(Data for analysis)
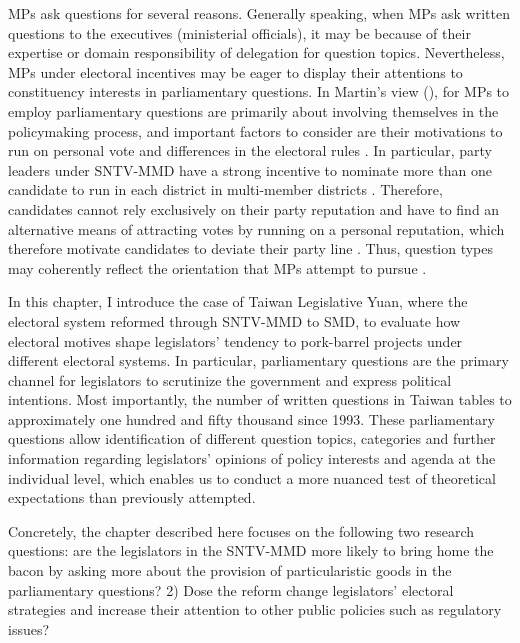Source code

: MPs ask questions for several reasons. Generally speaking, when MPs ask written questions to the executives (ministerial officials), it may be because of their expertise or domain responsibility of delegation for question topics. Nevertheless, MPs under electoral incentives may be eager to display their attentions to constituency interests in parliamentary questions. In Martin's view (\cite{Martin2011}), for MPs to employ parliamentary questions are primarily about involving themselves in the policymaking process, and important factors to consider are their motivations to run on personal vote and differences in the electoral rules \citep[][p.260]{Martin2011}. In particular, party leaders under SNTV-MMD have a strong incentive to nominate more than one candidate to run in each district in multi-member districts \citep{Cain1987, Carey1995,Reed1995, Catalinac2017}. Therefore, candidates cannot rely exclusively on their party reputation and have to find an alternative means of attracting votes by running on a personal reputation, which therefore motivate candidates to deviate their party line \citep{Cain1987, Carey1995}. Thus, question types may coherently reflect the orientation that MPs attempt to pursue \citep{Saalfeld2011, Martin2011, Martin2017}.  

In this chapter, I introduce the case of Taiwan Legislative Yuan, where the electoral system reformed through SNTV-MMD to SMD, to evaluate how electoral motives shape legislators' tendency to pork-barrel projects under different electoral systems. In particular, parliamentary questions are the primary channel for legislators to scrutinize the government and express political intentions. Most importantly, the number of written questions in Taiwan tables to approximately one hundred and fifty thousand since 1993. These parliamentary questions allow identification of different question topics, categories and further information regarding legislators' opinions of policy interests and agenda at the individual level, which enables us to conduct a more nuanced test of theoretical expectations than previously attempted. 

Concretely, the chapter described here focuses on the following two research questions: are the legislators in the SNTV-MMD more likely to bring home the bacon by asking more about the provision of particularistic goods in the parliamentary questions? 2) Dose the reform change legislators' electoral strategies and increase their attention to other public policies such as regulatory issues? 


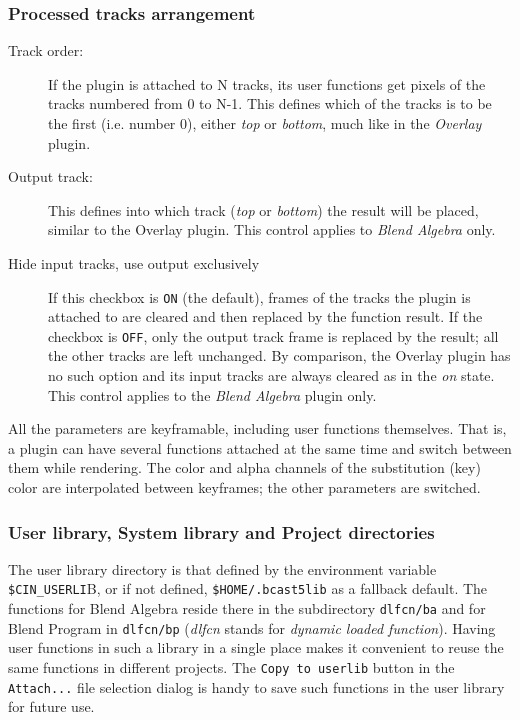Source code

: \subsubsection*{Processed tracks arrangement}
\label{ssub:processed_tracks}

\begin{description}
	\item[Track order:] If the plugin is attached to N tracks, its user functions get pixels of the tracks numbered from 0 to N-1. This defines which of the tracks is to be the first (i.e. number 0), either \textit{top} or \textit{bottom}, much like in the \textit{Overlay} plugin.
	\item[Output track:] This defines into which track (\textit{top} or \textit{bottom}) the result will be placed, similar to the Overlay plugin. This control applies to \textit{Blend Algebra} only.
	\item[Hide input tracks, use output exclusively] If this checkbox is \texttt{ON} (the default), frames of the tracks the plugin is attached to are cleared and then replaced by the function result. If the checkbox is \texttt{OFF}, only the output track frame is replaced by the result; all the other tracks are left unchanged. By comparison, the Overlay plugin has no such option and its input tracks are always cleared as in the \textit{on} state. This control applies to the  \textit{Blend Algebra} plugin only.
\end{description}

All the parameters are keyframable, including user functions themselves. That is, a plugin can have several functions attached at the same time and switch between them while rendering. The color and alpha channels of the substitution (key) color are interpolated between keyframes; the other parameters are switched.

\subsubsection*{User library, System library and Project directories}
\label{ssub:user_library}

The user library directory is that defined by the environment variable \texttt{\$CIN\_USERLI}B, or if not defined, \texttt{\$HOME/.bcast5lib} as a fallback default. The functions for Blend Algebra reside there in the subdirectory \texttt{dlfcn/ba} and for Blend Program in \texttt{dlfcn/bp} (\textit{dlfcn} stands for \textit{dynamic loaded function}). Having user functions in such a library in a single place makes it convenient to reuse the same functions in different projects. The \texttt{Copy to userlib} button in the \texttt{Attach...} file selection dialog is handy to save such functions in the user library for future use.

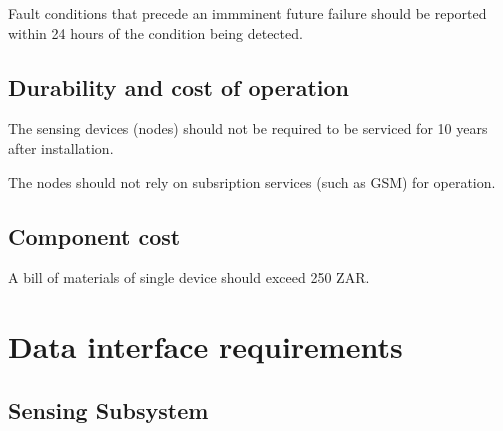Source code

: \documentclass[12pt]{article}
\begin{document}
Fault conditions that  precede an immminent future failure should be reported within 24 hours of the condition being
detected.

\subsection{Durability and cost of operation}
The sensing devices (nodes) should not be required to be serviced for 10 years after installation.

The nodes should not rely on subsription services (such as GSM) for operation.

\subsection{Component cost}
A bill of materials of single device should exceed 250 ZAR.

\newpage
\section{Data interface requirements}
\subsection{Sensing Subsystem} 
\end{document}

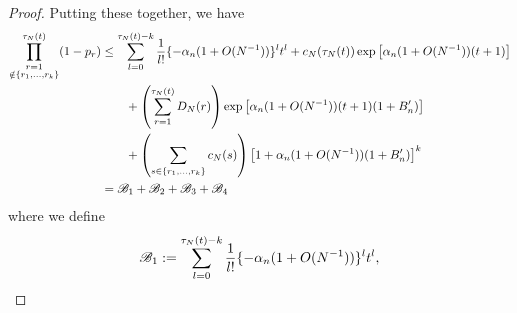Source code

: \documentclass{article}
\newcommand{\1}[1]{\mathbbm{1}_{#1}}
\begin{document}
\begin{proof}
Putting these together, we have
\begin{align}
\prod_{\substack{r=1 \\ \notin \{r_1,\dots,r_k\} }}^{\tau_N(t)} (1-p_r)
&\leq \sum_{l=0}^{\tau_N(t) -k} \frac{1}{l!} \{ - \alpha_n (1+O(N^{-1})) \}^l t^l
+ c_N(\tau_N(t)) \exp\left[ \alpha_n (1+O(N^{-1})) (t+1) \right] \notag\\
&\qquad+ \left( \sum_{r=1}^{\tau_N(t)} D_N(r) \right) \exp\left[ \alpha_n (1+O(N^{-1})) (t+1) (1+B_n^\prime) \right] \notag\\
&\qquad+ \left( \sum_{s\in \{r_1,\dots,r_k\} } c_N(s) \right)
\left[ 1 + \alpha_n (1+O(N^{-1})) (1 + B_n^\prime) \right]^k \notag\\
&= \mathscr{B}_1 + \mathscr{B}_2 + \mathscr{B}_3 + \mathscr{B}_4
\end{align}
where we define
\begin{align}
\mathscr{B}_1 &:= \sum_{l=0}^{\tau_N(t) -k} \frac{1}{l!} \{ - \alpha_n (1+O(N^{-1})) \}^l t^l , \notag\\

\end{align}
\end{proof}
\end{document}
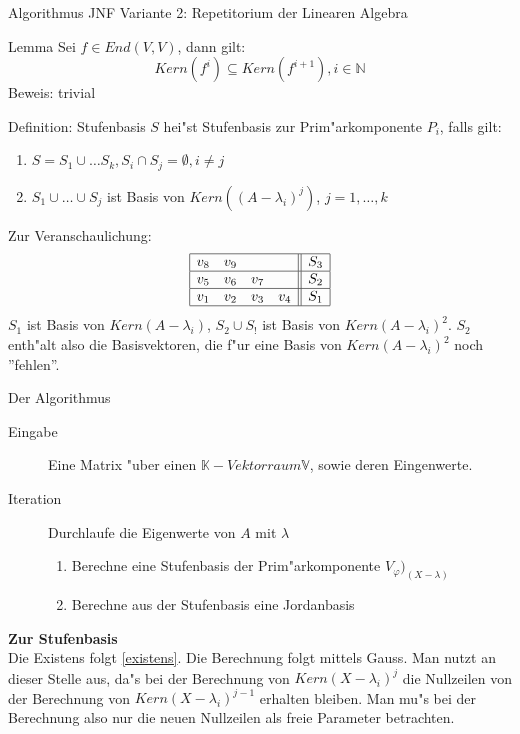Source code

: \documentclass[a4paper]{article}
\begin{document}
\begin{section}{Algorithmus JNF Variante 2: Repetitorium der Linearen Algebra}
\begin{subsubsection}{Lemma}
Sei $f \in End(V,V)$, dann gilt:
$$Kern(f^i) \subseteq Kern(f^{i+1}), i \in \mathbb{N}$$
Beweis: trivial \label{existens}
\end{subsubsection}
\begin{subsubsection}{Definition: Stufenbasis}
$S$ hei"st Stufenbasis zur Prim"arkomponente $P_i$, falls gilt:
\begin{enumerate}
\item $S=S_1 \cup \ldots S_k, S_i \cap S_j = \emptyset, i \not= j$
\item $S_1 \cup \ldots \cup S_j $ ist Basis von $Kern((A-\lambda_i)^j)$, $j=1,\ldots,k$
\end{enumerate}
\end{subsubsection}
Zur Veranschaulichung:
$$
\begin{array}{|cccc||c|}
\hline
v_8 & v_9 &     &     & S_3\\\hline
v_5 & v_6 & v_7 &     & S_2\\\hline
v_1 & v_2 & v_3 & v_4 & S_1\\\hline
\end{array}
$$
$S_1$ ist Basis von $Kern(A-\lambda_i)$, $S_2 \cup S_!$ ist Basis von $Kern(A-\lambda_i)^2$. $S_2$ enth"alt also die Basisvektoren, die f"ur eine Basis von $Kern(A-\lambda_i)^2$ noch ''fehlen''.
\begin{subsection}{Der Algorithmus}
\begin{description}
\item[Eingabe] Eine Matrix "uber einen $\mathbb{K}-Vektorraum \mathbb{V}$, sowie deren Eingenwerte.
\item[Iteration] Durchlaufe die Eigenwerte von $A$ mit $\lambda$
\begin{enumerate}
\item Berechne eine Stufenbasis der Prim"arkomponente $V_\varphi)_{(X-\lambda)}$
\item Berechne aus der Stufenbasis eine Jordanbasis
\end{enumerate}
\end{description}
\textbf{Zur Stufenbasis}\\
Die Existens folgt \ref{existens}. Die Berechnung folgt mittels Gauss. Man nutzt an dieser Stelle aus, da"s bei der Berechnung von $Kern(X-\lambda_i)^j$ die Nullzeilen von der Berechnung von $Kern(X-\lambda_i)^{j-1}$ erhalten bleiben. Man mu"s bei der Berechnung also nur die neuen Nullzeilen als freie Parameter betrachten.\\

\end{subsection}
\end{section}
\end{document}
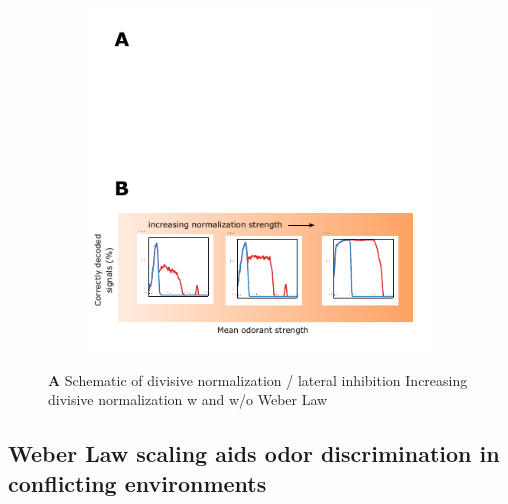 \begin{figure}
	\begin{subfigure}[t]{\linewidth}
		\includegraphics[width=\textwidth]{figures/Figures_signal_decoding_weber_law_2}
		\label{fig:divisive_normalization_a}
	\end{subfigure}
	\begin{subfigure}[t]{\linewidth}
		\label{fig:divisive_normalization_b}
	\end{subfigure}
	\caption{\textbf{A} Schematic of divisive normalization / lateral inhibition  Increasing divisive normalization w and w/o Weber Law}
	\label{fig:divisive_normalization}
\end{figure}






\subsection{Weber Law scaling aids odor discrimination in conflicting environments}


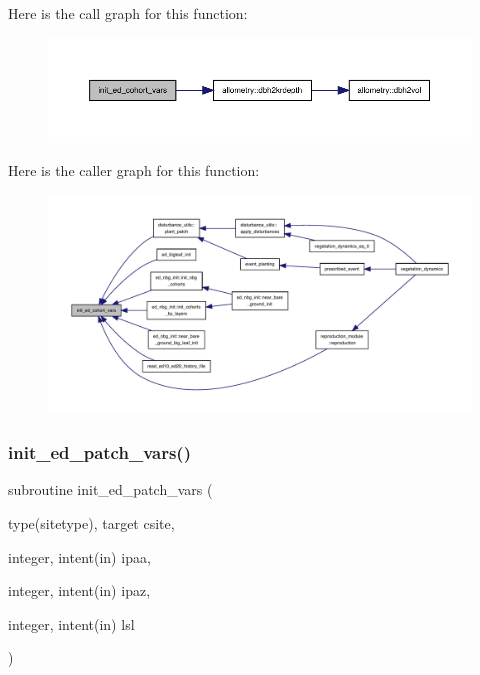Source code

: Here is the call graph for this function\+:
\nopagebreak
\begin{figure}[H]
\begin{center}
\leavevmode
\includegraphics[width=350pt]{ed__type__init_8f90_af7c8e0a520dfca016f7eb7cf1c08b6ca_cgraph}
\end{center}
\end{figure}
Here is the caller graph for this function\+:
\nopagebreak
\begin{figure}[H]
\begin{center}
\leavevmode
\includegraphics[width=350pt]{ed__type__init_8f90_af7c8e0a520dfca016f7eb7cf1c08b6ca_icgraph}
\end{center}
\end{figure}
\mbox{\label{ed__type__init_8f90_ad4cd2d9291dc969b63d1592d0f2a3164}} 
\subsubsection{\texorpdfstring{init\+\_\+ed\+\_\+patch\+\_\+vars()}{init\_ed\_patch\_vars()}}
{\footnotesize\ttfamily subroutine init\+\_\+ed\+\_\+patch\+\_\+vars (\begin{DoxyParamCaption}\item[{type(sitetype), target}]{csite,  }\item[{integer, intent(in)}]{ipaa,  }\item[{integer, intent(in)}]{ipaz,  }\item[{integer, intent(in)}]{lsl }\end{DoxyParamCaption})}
(End Data for analysis)
What the exercise asks:
Which lines of the records above contain the word "where"? Report each one in full.

Response area:
In this chapter, I introduce the case of Taiwan Legislative Yuan, where the electoral system reformed through SNTV-MMD to SMD, to evaluate how electoral motives shape legislators' tendency to pork-barrel projects under different electoral systems. In particular, parliamentary questions are the primary channel for legislators to scrutinize the government and express political intentions. Most importantly, the number of written questions in Taiwan tables to approximately one hundred and fifty thousand since 1993. These parliamentary questions allow identification of different question topics, categories and further information regarding legislators' opinions of policy interests and agenda at the individual level, which enables us to conduct a more nuanced test of theoretical expectations than previously attempted. 
where we define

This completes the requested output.